The linux kernel for the IGEP COM Module already had routines designed to manipulate the clock registers, so why not use those? Well, to start with, building a custom kernel (and suitable system image), for this board was hardly well documented. After much consternation, and then much patience, I ended up piecing together a build setup from various IGEP wiki pages that allowed me to mostly reproduce the image that came on my board. It consisted of the following steps:
- Yocto: Is a tool used to creating embedded linux distributions. It is based on the OpenEmbeddeded recipe files, and includes reference layers for building a distribution.
git clone -b denzil git://git.yoctoproject.org/poky
- ISEE Layer: ISEE publishes a yocto layer for their boards which includes recipes for a few packages that don’t yet exist in yocto.
git clone -b denzil git://git.isee.biz/pub/scm/meta-isee.git
Once the relevant git trees were cloned, you still have to generate a build/directory using the “oe-init-build-env” script, and modify files in that directory to configure the build. The How to get the Poky Linux distribution wiki page on the ISEE website had some hints there as well.

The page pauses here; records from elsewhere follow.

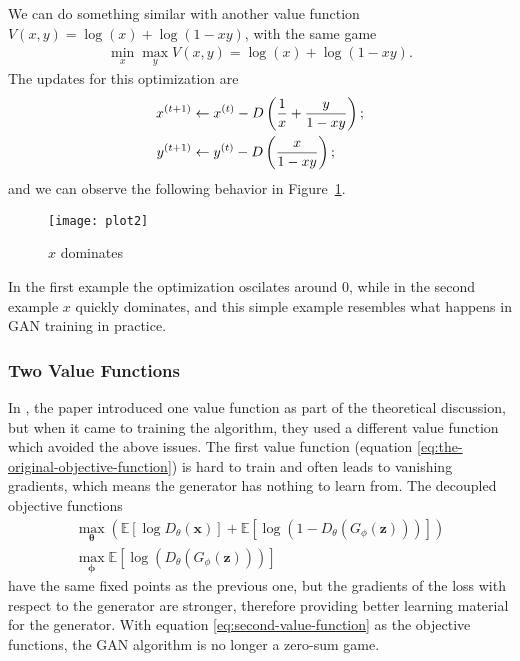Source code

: \begin{example} We can do something similar with another value
  function $V(x, y) = \log(x) + \log(1 - xy)$, with the same game
  \begin{align} \min_x\max_y V(x, y) = \log(x) + \log(1 - xy).
  \end{align} The updates for this optimization are
  \begin{align} x^{(t+1)} & \gets x^{(t)} - D \left( {1 \over x} + {y
        \over 1 - xy} \right); \\ y^{(t+1)} & \gets y^{(t)} - D \left(
      {x \over 1 - xy} \right);
  \end{align} and we can observe the following behavior in
  Figure~\ref{fig:drop}.

  \begin{figure}[H] \centering
    \texttt{[image: plot2]}
    \caption{$x$ dominates}
    \label{fig:drop}
  \end{figure}

\end{example}

In the first example the optimization oscilates around 0, while in the
second example $x$ quickly dominates, and this simple example
resembles what happens in GAN training in practice.

\subsubsection{Two Value Functions}
\label{sec:two-value}

In \cite{ref:goodfellow-original}, the paper introduced one value
function as part of the theoretical discussion, but when it came to
training the algorithm, they used a different value function which
avoided the above issues. The first value function (equation
\ref{eq:the-original-objective-function}) is hard to train and often
leads to vanishing gradients, which means the generator has nothing to
learn from. The decoupled objective functions
\begin{align}
  \label{eq:second-value-function} \max_{\mathbf{\theta}} \left(
  \mathbb{E}\left[\log{D_\theta(\mathbf{x})}\right] +
  \mathbb{E}\left[\log(1 - D_\theta(G_\phi(\mathbf{z})))\right]
  \right) \\
  \max_{\mathbf{\phi}}\mathbb{E}\left[\log(D_\theta(G_\phi(\mathbf{z})))\right]
\end{align} have the same fixed points as the previous one, but the
gradients of the loss with respect to the generator are stronger,
therefore providing better learning material for the generator. With
equation \ref{eq:second-value-function} as the objective functions,
the GAN algorithm is no longer a zero-sum game.


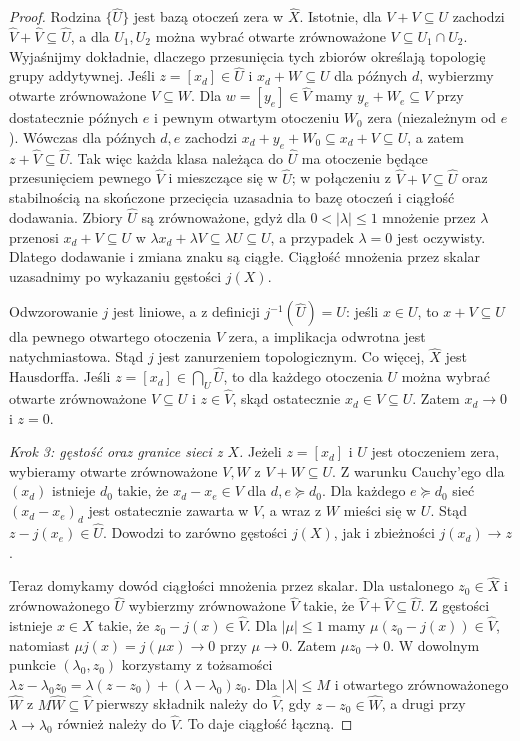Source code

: \documentclass[11pt,a4paper]{article}
\numberwithin{equation}{section}
\theoremstyle{plain}
\theoremstyle{definition}
\theoremstyle{remark}
\begin{document}
\begin{proof}
Rodzina $\{\widehat U\}$ jest bazą otoczeń zera w
$\widehat X$. Istotnie, dla $V+V\subseteq U$ zachodzi
$\widehat V+\widehat V\subseteq\widehat U$,
a dla $U_1,U_2$ można wybrać otwarte zrównoważone
$V\subseteq U_1\cap U_2$. Wyjaśnijmy dokładnie, dlaczego przesunięcia tych zbiorów
określają topologię grupy addytywnej. Jeśli
$z=[x_d]\in\widehat U$ i $x_d+W\subseteq U$ dla późnych $d$,
wybierzmy otwarte zrównoważone $V\subseteq W$.
Dla $w=[y_e]\in\widehat V$ mamy
$y_e+W_e\subseteq V$ przy dostatecznie późnych $e$
i pewnym otwartym otoczeniu $W_0$ zera (niezależnym od $e$).
Wówczas dla późnych $d,e$ zachodzi
$x_d+y_e+W_0\subseteq x_d+V\subseteq U$,
a zatem $z+\widehat V\subseteq\widehat U$.
Tak więc każda klasa należąca do $\widehat U$ ma
otoczenie będące przesunięciem pewnego $\widehat V$
i mieszczące się w $\widehat U$; w połączeniu z
$\widehat V+\widehat V\subseteq\widehat U$ oraz
stabilnością na skończone przecięcia uzasadnia to
bazę otoczeń i ciągłość dodawania.
Zbiory $\widehat U$ są zrównoważone, gdyż dla
$0<|\lambda|\leq1$ mnożenie przez $\lambda$
przenosi $x_d+V\subseteq U$ w
$\lambda x_d+\lambda V\subseteq\lambda U\subseteq U$,
a przypadek $\lambda=0$ jest oczywisty.
Dlatego dodawanie i zmiana znaku są ciągłe. Ciągłość
mnożenia przez skalar uzasadnimy po wykazaniu gęstości $j(X)$.

Odwzorowanie $j$ jest liniowe, a z definicji
$j^{-1}(\widehat U)=U$: jeśli $x\in U$, to
$x+V\subseteq U$ dla pewnego otwartego otoczenia $V$ zera,
a implikacja odwrotna jest natychmiastowa.
Stąd $j$ jest zanurzeniem topologicznym. Co więcej,
$\widehat X$ jest Hausdorffa. Jeśli
$z=[x_d]\in\bigcap_U\widehat U$, to dla każdego otoczenia
$U$ można wybrać otwarte zrównoważone $V\subseteq U$
i $z\in\widehat V$, skąd ostatecznie $x_d\in V\subseteq U$.
Zatem $x_d\to0$ i $z=0$.

\emph{Krok 3: gęstość oraz granice sieci z $X$.}
Jeżeli $z=[x_d]$ i $U$ jest otoczeniem zera, wybieramy
otwarte zrównoważone $V,W$ z $V+W\subseteq U$.
Z warunku Cauchy'ego dla $(x_d)$ istnieje $d_0$ takie, że
$x_d-x_e\in V$ dla $d,e\succeq d_0$.
Dla każdego $e\succeq d_0$ sieć $(x_d-x_e)_d$ jest
ostatecznie zawarta w $V$, a wraz z $W$ mieści się w $U$.
Stąd $z-j(x_e)\in\widehat U$. Dowodzi to zarówno
gęstości $j(X)$, jak i zbieżności $j(x_d)\to z$.

Teraz domykamy dowód ciągłości mnożenia przez skalar.
Dla ustalonego $z_0\in\widehat X$ i zrównoważonego
$\widehat U$ wybierzmy zrównoważone $\widehat V$
takie, że $\widehat V+\widehat V\subseteq\widehat U$.
Z gęstości istnieje $x\in X$ takie, że
$z_0-j(x)\in\widehat V$. Dla $|\mu|\leq1$ mamy
$\mu(z_0-j(x))\in\widehat V$, natomiast
$\mu j(x)=j(\mu x)\to0$ przy $\mu\to0$.
Zatem $\mu z_0\to0$. W dowolnym punkcie
$(\lambda_0,z_0)$ korzystamy z tożsamości
$\lambda z-\lambda_0z_0=\lambda(z-z_0)+
(\lambda-\lambda_0)z_0$. Dla $|\lambda|\leq M$
i otwartego zrównoważonego $\widehat W$ z
$M\widehat W\subseteq\widehat V$ pierwszy składnik
należy do $\widehat V$, gdy $z-z_0\in\widehat W$,
a drugi przy $\lambda\to\lambda_0$ również należy
do $\widehat V$. To daje ciągłość łączną.


\end{proof}
\end{document}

With this configured, I was able to get a system image that closely matched the one that came with my board. In addition, I added a local layer to hold my modifications, then proceeded to switch to the as yet unrelease ISEE 3.6 kernel, which has support for the ISEE camera board. My supposition is that the OV9650 camera I’m working with is close enough to the mt9v034 on the CAM BIRD that I will run into many fewer problems using their kernel. For my local development, I cloned the ISEE kernel repository, and have pointed my local layer’s linux kernel recipe to the local git repository. This allows me to build local images with a custom patched kernel. Now, I am truly able to move on to the next step, of driving the clock!